I just came back from fishing since 2pm. The wind was blowing so much I had a snow drift around my shanty. All in all I did ok, I caught some nice perch and a couple of nice specks. I had a good time except for changing my tire when I got back to the car that was flat.


----------



## grtlakes (Oct 6, 2005)

Not sure what tomorrow will bring but 2 of us got our limits today with the temps falling. And these were the best fish I have picked up this year all ranging in the 8 inch range. They where hugging the bottom tight, real tight, most where caught 6 inches off bottom.


----------



## initforfun (Dec 21, 2005)

icefishermanmark said:


> I'll let ya know Sunday evening. The main thing that scares me about the cold is my shanty. Last time I fished in subzero temps and broke the metal on my door's zipper. I'm scared that I may actually break the zipper because it's not a heavy duty zipper. That and, the canvas could rip if I'm not careful. But I guess I gotta risk it.

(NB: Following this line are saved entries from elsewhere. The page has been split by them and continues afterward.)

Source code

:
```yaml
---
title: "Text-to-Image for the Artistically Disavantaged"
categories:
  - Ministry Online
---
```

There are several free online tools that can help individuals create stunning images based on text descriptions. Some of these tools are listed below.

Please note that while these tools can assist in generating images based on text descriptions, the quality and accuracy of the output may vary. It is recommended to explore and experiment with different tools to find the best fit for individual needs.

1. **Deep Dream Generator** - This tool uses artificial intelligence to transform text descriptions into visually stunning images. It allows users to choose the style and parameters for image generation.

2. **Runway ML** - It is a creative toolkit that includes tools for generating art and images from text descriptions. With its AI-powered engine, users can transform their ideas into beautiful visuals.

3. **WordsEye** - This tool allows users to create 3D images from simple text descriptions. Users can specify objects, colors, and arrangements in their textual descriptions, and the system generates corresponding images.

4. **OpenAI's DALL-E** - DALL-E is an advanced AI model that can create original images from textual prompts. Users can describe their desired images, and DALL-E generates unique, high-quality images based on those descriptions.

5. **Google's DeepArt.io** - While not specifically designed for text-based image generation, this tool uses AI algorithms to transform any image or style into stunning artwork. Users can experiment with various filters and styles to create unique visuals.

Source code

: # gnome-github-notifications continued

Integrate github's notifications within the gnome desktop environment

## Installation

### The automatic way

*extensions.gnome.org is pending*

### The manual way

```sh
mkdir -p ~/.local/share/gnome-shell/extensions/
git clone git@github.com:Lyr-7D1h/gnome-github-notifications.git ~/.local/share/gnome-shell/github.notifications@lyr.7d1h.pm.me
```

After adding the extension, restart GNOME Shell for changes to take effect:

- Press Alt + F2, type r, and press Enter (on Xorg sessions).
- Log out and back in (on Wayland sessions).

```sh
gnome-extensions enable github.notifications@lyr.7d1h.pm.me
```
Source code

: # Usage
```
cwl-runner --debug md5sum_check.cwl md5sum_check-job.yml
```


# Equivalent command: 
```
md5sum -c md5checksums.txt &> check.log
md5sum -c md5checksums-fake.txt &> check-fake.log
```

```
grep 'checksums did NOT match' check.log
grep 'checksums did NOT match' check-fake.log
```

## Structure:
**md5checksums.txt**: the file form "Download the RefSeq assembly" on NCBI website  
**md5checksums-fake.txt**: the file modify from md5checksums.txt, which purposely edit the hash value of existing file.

 Have you tried setting up your Shanty the night before and coating zipper w vasoline?? I let mine "soak in" overnight then wipe off the extra before I fold up the shanty for an outing. You'd be surprised how well that works in keeping the zipper from freezing.


----------



## redneckman (Dec 7, 2005)

I'll be out on the ice again. Last year we went out on super bowl weekend and the temp was 0 degrees without the wind chill. We have a better shanty and heater this year so I think will be alright. I'll post if the fish bite or not.

Redneckman


----------



## icefishermanmark (Mar 2, 2005)

initforfun said:


> Have you tried setting up your Shanty the night before and coating zipper w vasoline?? I let mine "soak in" overnight then wipe off the extra before I fold up the shanty for an outing. You'd be surprised how well that works in keeping the zipper from freezing.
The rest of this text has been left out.